Comentarios al relato
El relato está inspirado en personajes de mi familia
con sus nombres reales. Los hechos fundamentales están documentados. En la
documentación parroquial del cumplimiento pascual de 1839 Mariana no consta
como “muller” y aquel año Pascua cayó a finales de marzo, por tanto si la boda
tuvo lugar a partir de abril, como relato, cabría la posibilidad de que al
casarse Mariana estuviera embarazada. Lo que si sé es que el primer hijo, una
niña llamada Cecilia, nació a primeros de enero de 1840, por tanto entre la
muerte de María y el nacimiento del primer hijo del matrimonio con Mariana pasaron
solo 14 meses. A medida que fui atando cabos a través de otros documentos, supe
que Mariana Solasagales ya era sierva de la familia 2 años antes de que muriera
María. Jaume Canet Bosch fue mi tatarabuelo nacido a finales del siglo XVIII.
Como digo en el relato se casó por primera vez a los 14 años y entre los dos
matrimonios tuvo un total de 21 hijos, aunque la mayoría fallecieron
prematuramente. Yo desciendo del segundo matrimonio; Mariana la criada fue mi
tatarabuela. Los sucesos así como la vida en la masía y la boda en Santa Coloma
los he inspirado visitando los lugares reales, consultando documentos
parroquiales, leyendo estudios de cómo se vivía allí hace casi 200 años y
poniendo imaginación.
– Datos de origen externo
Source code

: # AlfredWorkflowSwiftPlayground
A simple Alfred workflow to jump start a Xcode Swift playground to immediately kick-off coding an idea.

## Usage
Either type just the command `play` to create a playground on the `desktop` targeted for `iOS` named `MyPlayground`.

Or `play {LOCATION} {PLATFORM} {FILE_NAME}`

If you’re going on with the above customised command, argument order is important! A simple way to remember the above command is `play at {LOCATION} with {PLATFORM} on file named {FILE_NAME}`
Me interesaba más recrear lo que debió sentir mi
tatarabuelo y que su decisión fue pragmática. Viudo con 38 años, un personaje
fogoso que tuvo tantos hijos, y con varios hijos a cuidar la mejor opción era
casarse con la criada, 16 años más joven. Incluso Mariana era más joven que el
hijo mayor de Jaume, Josep. Solucionar la logística familiar lo antes posible y
la tentación de una mujer joven al tener a Mariana tan cerca debió influir a
casarse rápido. Ello no resta que Jaume pudiera sentir culpabilidades. El
relato intenta explicitar la ancestral relación entre muerte y reproducción.